> PROBLEM REQUIREMENTS
Begin at the line containing "urbain et entreprise, d’étudier" and reproduce every line through the end of the entries below. Nothing else should appear.

--- START ---

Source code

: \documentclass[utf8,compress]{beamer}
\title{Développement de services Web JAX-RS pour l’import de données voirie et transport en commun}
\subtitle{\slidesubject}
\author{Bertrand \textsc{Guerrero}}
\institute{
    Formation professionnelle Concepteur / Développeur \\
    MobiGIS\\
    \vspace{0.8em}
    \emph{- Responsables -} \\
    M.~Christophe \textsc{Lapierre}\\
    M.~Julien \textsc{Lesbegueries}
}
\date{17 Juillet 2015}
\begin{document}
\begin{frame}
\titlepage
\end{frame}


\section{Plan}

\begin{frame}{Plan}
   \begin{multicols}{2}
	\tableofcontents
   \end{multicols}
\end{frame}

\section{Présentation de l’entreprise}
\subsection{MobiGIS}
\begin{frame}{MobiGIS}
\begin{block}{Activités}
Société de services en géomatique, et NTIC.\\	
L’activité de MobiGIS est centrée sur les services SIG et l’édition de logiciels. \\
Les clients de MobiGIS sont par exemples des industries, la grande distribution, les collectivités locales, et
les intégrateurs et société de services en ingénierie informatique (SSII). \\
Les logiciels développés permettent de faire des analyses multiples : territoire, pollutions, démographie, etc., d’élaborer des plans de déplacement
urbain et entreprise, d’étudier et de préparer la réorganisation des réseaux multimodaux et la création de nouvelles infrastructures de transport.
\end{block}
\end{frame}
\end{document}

--- END ---

> ANSWER SECTION
urbain et entreprise, d’étudier et de préparer la réorganisation des réseaux multimodaux et la création de nouvelles infrastructures de transport.
\end{block}
\end{frame}
\end{document}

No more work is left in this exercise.